__Work to complete__. Would you filter the listing below so that only lines with the word "Nombre" remain?

Data to examine Block Start

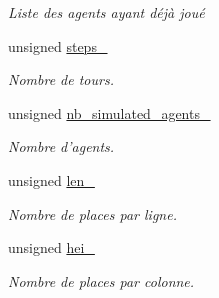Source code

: \begin{DoxyCompactItemize}
\begin{DoxyCompactList}\small\item\em Liste des agents ayant déjà joué \end{DoxyCompactList}\item 
\hypertarget{classWorld_a747132820aba737926418d482571d7d3}{unsigned \hyperlink{classWorld_a747132820aba737926418d482571d7d3}{steps\-\_\-}}\label{classWorld_a747132820aba737926418d482571d7d3}

\begin{DoxyCompactList}\small\item\em Nombre de tours. \end{DoxyCompactList}\item 
\hypertarget{classWorld_a171ee3cda37e3f0d643407d7f5e22a4e}{unsigned \hyperlink{classWorld_a171ee3cda37e3f0d643407d7f5e22a4e}{nb\-\_\-simulated\-\_\-agents\-\_\-}}\label{classWorld_a171ee3cda37e3f0d643407d7f5e22a4e}

\begin{DoxyCompactList}\small\item\em Nombre d'agents. \end{DoxyCompactList}\item 
\hypertarget{classWorld_a37b008437fd73a5d4d6851a88ba61167}{unsigned \hyperlink{classWorld_a37b008437fd73a5d4d6851a88ba61167}{len\-\_\-}}\label{classWorld_a37b008437fd73a5d4d6851a88ba61167}

\begin{DoxyCompactList}\small\item\em Nombre de places par ligne. \end{DoxyCompactList}\item 
\hypertarget{classWorld_a988746f4879237d7740e52fa36b16555}{unsigned \hyperlink{classWorld_a988746f4879237d7740e52fa36b16555}{hei\-\_\-}}\label{classWorld_a988746f4879237d7740e52fa36b16555}

\begin{DoxyCompactList}\small\item\em Nombre de places par colonne. \end{DoxyCompactList}\end{DoxyCompactItemize}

Data to examine Block End

__Answer to the problem__.
\begin{DoxyCompactList}\small\item\em Nombre de tours. \end{DoxyCompactList}\item 
\begin{DoxyCompactList}\small\item\em Nombre d'agents. \end{DoxyCompactList}\item 
\begin{DoxyCompactList}\small\item\em Nombre de places par ligne. \end{DoxyCompactList}\item 
\begin{DoxyCompactList}\small\item\em Nombre de places par colonne. \end{DoxyCompactList}\end{DoxyCompactItemize}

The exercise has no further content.